ネットワーク担当者のための“標的型攻撃対策”マニュアル(前編)――なぜ標的型攻撃の防御は難しいのか?

「どう対策していけばいいのか」と、多くのネットワーク管理者の悩みの種となっている標的型攻撃。しかし、悩むばかりでは、自社の大切な情報資産は守れない。本特集では、標的型攻撃から自社を守るうえで知っておくべきこと、為すべき対策を2回にわたり解説していく。

標的型攻撃とは?

変化の激しいサイバー攻撃の世界で、いま最も深刻な脅威の1つとしてクローズアップされているのが「標的型攻撃」である。

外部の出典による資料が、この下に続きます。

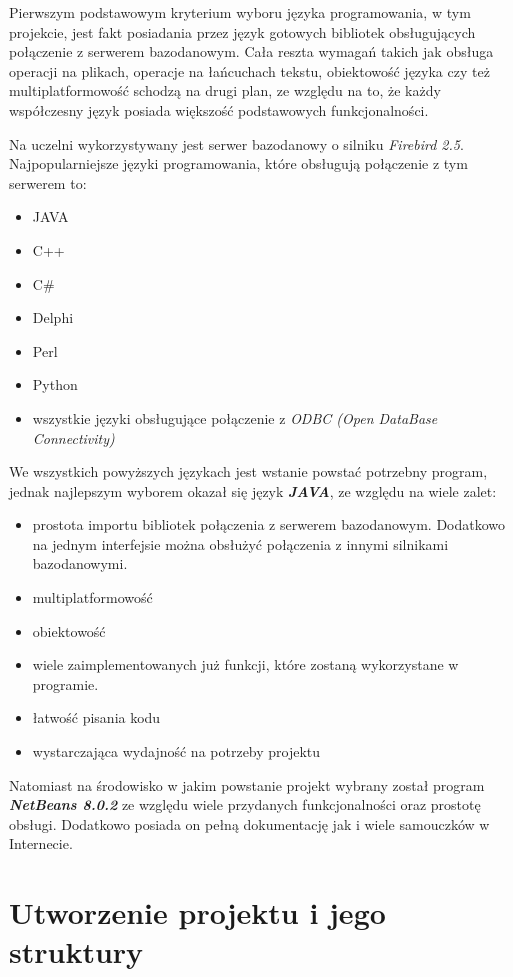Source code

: Pierwszym podstawowym kryterium wyboru języka programowania, w tym projekcie, jest fakt posiadania przez język gotowych bibliotek obsługujących połączenie z serwerem bazodanowym. Cała reszta wymagań takich jak obsługa operacji na plikach, operacje na łańcuchach tekstu, obiektowość języka czy też multiplatformowość schodzą na drugi plan, ze względu na to, że każdy współczesny język posiada większość podstawowych funkcjonalności. 
\par Na uczelni wykorzystywany jest serwer bazodanowy o silniku \emph{Firebird 2.5}. Najpopularniejsze języki programowania, które obsługują połączenie z tym serwerem to:
\begin{itemize}
\item JAVA
\item C++
\item C\#
\item Delphi
\item Perl
\item Python
\item wszystkie języki obsługujące połączenie z \emph{ODBC (Open DataBase Connectivity)} 
\end{itemize}
\vspace{5mm}
We wszystkich powyższych językach jest wstanie powstać potrzebny program, jednak najlepszym wyborem okazał się język \emph{\textbf{JAVA}}, ze względu na wiele zalet:
\begin{itemize}
\item prostota importu bibliotek połączenia z serwerem bazodanowym. Dodatkowo na jednym interfejsie można obsłużyć połączenia z innymi silnikami bazodanowymi.
\item multiplatformowość
\item obiektowość
\item wiele zaimplementowanych już funkcji, które zostaną wykorzystane w programie.
\item łatwość pisania kodu
\item wystarczająca wydajność na potrzeby projektu
\end{itemize}
\vspace{5mm}
\par
Natomiast na środowisko w jakim powstanie projekt wybrany został program \emph{\textbf{NetBeans 8.0.2 }} ze względu wiele przydanych funkcjonalności oraz  prostotę obsługi. Dodatkowo posiada on pełną dokumentację jak i wiele samouczków w Internecie. 

\section{Utworzenie projektu i jego struktury}

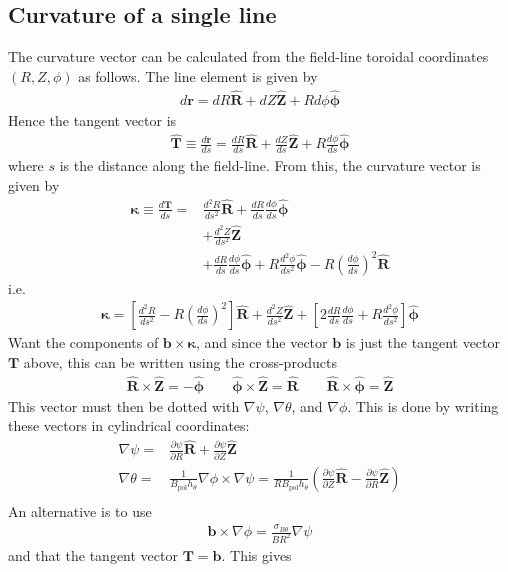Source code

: \documentclass[12pt]{article}
\def\L{\left}
\def\R{\right}
\newcommand{\sbt}{\ensuremath{\sigma_{B\theta}}}
\newcommand{\dd}[2]{\ensuremath{\frac{d #1}{d #2}}}
\newcommand{\ddd}[2]{\ensuremath{\frac{d^2 #1}{d #2^2}}}
\newcommand{\deriv}[2]{\ensuremath{\frac{\partial #1}{\partial #2}}}
\newcommand{\hthe}{\ensuremath{h_\theta}}
\newcommand{\Bp}{\ensuremath{B_{\text{pol}}}}
\newcommand{\ve}[1]{\ensuremath{\boldsymbol{#1}}}
\newcommand{\hv}[1]{\hat{\ve{#1}}}
\newcommand{\bvec}{\ve{b}}
\newcommand{\kvec}{\ve{\kappa}}
\newcommand{\Rvec}{\ensuremath{\hv{R}}}
\newcommand{\Zvec}{\ensuremath{\hv{Z}}}
\newcommand{\phivec}{\ensuremath{\hv{\phi}}}
\begin{document}
\subsection{Curvature of a single line}
%
The curvature vector can be calculated from the field-line toroidal coordinates
$\L(R,Z,\phi\R)$ as follows. The line element is given by
%
\begin{align*}
d\ve{r} = dR\Rvec + dZ\Zvec + Rd\phi\phivec
\end{align*}
%
Hence the tangent vector is
%
\begin{align*}
\hv{T} \equiv \dd{\ve{r}}{s} = \dd{R}{s}\Rvec + \dd{Z}{s}\Zvec +
R\dd{\phi}{s}\phivec
\end{align*}
%
where $s$ is the distance along the field-line. From this, the curvature vector
is given by
%
\begin{align*}
\kvec \equiv \dd{\ve{T}}{s} =& \ddd{R}{s}\Rvec + \dd{R}{s}\dd{\phi}{s}\phivec
    \\ &+ \ddd{Z}{s}\Zvec \\ &+ \dd{R}{s}\dd{\phi}{s}\phivec +
    R\ddd{\phi}{s}\phivec - R\L(\dd{\phi}{s}\R)^2 \Rvec
\end{align*}
%
i.e.
%
\begin{align}
\kvec = \L[\ddd{R}{s} - R\L(\dd{\phi}{s}\R)^2\R]\Rvec +
\ddd{Z}{s}\Zvec + \L[2\dd{R}{s}\dd{\phi}{s} + R\ddd{\phi}{s}\R]\phivec
\label{eq:kappaline}
\end{align}
%
Want the components of $\ve{b}\times\kvec$, and since the vector $\ve{b}$ is
just the tangent vector $\ve{T}$ above, this can be written using the
cross-products
%
\begin{align*}
\Rvec\times\Zvec = -\phivec \qquad \phivec\times\Zvec = \Rvec \qquad
\Rvec\times\phivec = \Zvec
\end{align*}
%
This vector must then be dotted with $\nabla\psi$, $\nabla\theta$, and
$\nabla\phi$. This is done by writing these vectors in cylindrical coordinates:
%
\begin{align*}
\nabla\psi =& \deriv{\psi}{R}\hv{R} + \deriv{\psi}{Z}\hv{Z} \\ \nabla\theta =&
    \frac{1}{\Bp\hthe}\nabla\phi\times\nabla\psi =
    \frac{1}{R\Bp\hthe}\L(\deriv{\psi}{Z}\hv{R} -
    \deriv{\psi}{R}\hv{Z}\R) \\
\end{align*}
%
An alternative is to use
%
\begin{align*}
\bvec \times \nabla\phi = \frac{\sbt}{BR^2}\nabla\psi
\end{align*}
%
and that the tangent vector $\ve{T} = \bvec$. This gives
\end{document}
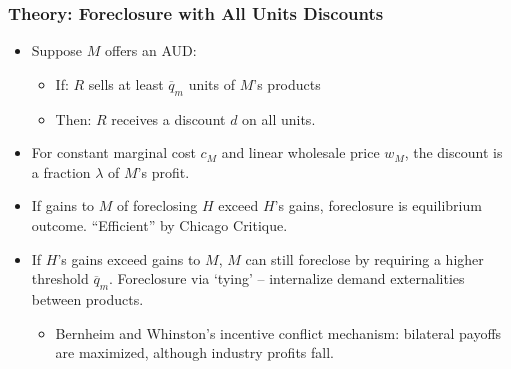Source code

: \documentclass[aspectratio=169]{beamer}
\begin{document}
\begin{frame}
\frametitle{Theory: Foreclosure with All Units Discounts}
\begin{itemize}
\item Suppose $M$ offers an AUD:
	\begin{itemize}
	\item If: $R$ sells at least $\overline{q}_m$ units of $M$'s products 
	\item Then: $R$ receives a discount $d$ on all units.
	\end{itemize}
\item For constant marginal cost $c_M$ and linear wholesale price $w_M$, the discount is a fraction $\lambda$ of $M$'s profit.
	\item If gains to $M$ of foreclosing $H$ exceed $H$'s gains, foreclosure is equilibrium outcome. ``Efficient'' by Chicago Critique.
	\item If $H$'s gains exceed gains to $M$, $M$ can still foreclose by requiring a higher threshold $\overline{q}_m$. Foreclosure via `tying' -- internalize demand externalities between products.
	\begin{itemize}
	\item Bernheim and Whinston's incentive conflict mechanism: bilateral payoffs are maximized, although industry profits fall.
	\end{itemize}
\end{itemize}
\hyperlink{supplemental}{}
\end{frame}
\end{document}
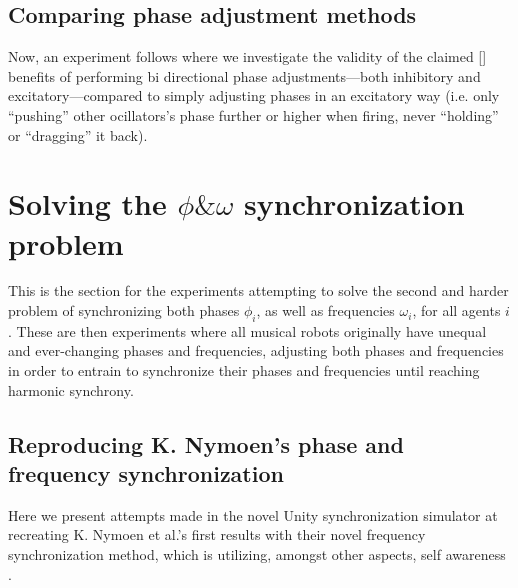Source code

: 	
	\subsection{Comparing phase adjustment methods}
	Now, an experiment follows where we investigate the validity of the claimed [] benefits of performing bi directional phase adjustments—both inhibitory and excitatory—compared to simply adjusting phases in an excitatory way (i.e. only ``pushing'' other ocillators's phase further or higher when firing, never ``holding'' or ``dragging'' it back).
	
	
	
	
\section{Solving the $\phi \& \omega$ synchronization problem}
This is the section for the experiments attempting to solve the second and harder problem of synchronizing both phases $\phi_i$, as well as frequencies $\omega_i$, for all agents $i$. These are then experiments where all musical robots originally have unequal and ever-changing phases  and frequencies, adjusting both phases and frequencies in order to entrain to synchronize their phases and frequencies until reaching harmonic synchrony.

	\subsection{Reproducing K. Nymoen's phase and frequency synchronization}
		Here we present attempts made in the novel Unity synchronization simulator at recreating K. Nymoen et al.'s first results with their novel frequency synchronization method, which is utilizing, amongst other aspects, self awareness \cite{nymoen_synch}.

これは、不特定多数を狙う従来のサイバー攻撃とは異なり、特定の企業や組織を標的にして、重要情報(国防、軍事、金銭及び知的財産など)の不正取得や業務妨害などを目的に密かに攻撃を行うものだ。従来のセキュリティ対策だけでは防ぐことができず、被害が拡大しつつある。標的型攻撃はAPT(Advanced Persistent Threat)攻撃とも呼ばれていて、その主な特徴は次の通りとなっている。

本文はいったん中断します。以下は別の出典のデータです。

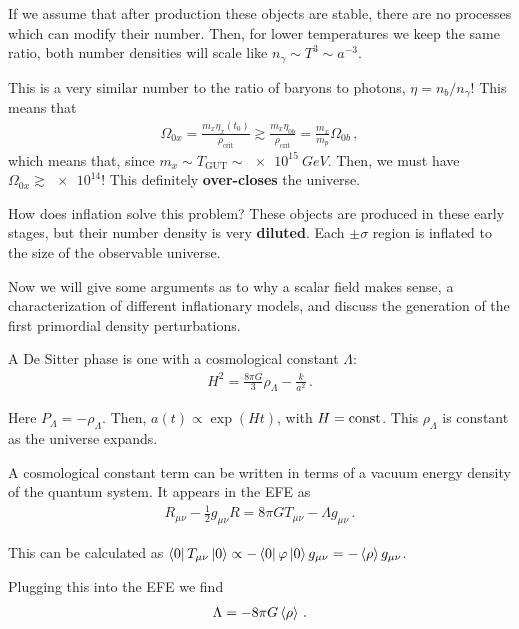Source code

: \documentclass[main.tex]{subfiles}
\begin{document}
If we assume that after production these objects are stable, there are no processes which can modify their number. Then, for lower temperatures we keep the same ratio, both number densities will scale like \(n_\gamma \sim T^3 \sim a^{-3}\). 

This is a very similar number to the ratio of baryons to photons, \(\eta = n_b / n_\gamma \)! 
This means that 
%
\begin{align}
\Omega_{0x} = \frac{m_x \eta _x(t_0 )}{\rho _{\text{crit}}}
\gtrsim \frac{m_x \eta_{0b}}{\rho _{\text{crit}}} = \frac{m_x}{m_p}  \Omega_{0b}
\,,
\end{align}
%
which means that, since \(m_x \sim T _{\text{GUT}} \sim \SI{e15}{GeV}\). 
Then, we must have \(\Omega_{0x} \gtrsim \num{e14}\)! This definitely \textbf{over-closes} the universe.

How does inflation solve this problem? These objects are produced in these early stages, but their number density is very \textbf{diluted}. 
Each \(\pm \sigma \) region is inflated to the size of the observable universe. 

Now we will give some arguments as to why a scalar field makes sense, a characterization of different inflationary models, and discuss the generation of the first primordial density perturbations. 

A De Sitter phase is one with a cosmological constant \(\Lambda \): 
%
\begin{align}
H^2= \frac{8 \pi G}{3} \rho _\Lambda - \frac{k}{a^2}
\,.
\end{align}
 
Here \(P_\Lambda = - \rho _\Lambda \). 
Then, \(a(t) \propto \exp(Ht)\), with \(H = \text{const}\). This \(\rho _\Lambda\) is constant as the universe expands. 

A cosmological constant term can be written in terms of a vacuum energy density of the quantum system. It appears in the EFE as 
%
\begin{align}
R_{\mu \nu } - \frac{1}{2} g_{\mu \nu } R = 8 \pi G T_{\mu \nu } - \Lambda g_{\mu \nu }
\,.
\end{align}

This can be calculated as \(\bra{0} T_{\mu \nu } \ket{0} \propto
 - \bra{0} \varphi \ket{0} g_{\mu \nu }= - \expval{\rho } g_{\mu \nu }\). 
 
Plugging this into the EFE we find 
%
\begin{align}
\Lambda = - 8 \pi G \expval{\rho }
\,.
\end{align}
\end{document}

・愉快犯ではなく、プロの犯罪組織による高度な複数のテクニックを組み合わせたサイバー攻撃である。

・ソーシャルエンジニアリングを駆使するなど、時間をかけて攻撃の準備を入念に行う。

・シグネチャが存在しないマルウェアが使われている。

・ステルス性が高く、社内の端末がマルウェアに感染してもなかなか気づかない。

・これらのマルウェアは侵入後、バックドアを設置してサイバー犯罪者との通信ルートを確保する。

典型的な標的型攻撃のパターン

では、典型的な標的型攻撃のパターンとはどんなものだろうか。

まず、攻撃対象の企業に関する事前情報をあらゆるルートから時間をかけてじっくり収集し、それを元にソーシャルエンジニアリングを駆使しながら完成度の高い偽造メールを作成する(図表1)。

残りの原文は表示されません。